> [Entries supplied]:
•••

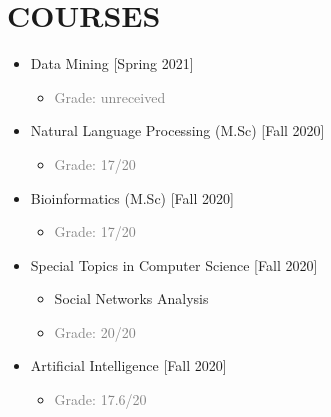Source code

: \documentclass[10pt,a4paper,sans]{moderncv} %
\begin{document}
	\section{COURSES}
	\begin{multicols}{2}
		\begin{itemize}
			\item {} Data Mining \hfill[Spring 2021]
			\begin{itemize}
			    \item \textcolor{gray}{Grade: unreceived}
			\end{itemize}
			\vspace{0.25em}
			
			\item {} Natural Language Processing (M.Sc) \hfill[Fall 2020]
			\begin{itemize}
			    \item \textcolor{gray}{Grade: 17/20}
			\end{itemize}
			\vspace{0.25em}

			\item {} Bioinformatics (M.Sc) \hfill[Fall 2020]
			\begin{itemize}
    			\item \textcolor{gray}{Grade: 17/20}
			\end{itemize}
			\vspace{0.25em}
			\item {} Special Topics in Computer Science \hfill[Fall 2020]
			
			\begin{itemize}
			    \item Social Networks Analysis
			    \item \textcolor{gray}{Grade: 20/20}
			\end{itemize}
			\vspace{0.25em}
			
			\item {} Artificial Intelligence \hfill[Fall 2020]
			\begin{itemize}
    			\item \textcolor{gray}{Grade: 17.6/20}
			\end{itemize}
			\vspace{0.25em}
			

\end{itemize}
\end{multicols}
\end{document}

•••

Each line above where the word "textcolor" occurs should be returned in full.

			    \item \textcolor{gray}{Grade: unreceived}
			    \item \textcolor{gray}{Grade: 17/20}
    			\item \textcolor{gray}{Grade: 17/20}
			    \item \textcolor{gray}{Grade: 20/20}
    			\item \textcolor{gray}{Grade: 17.6/20}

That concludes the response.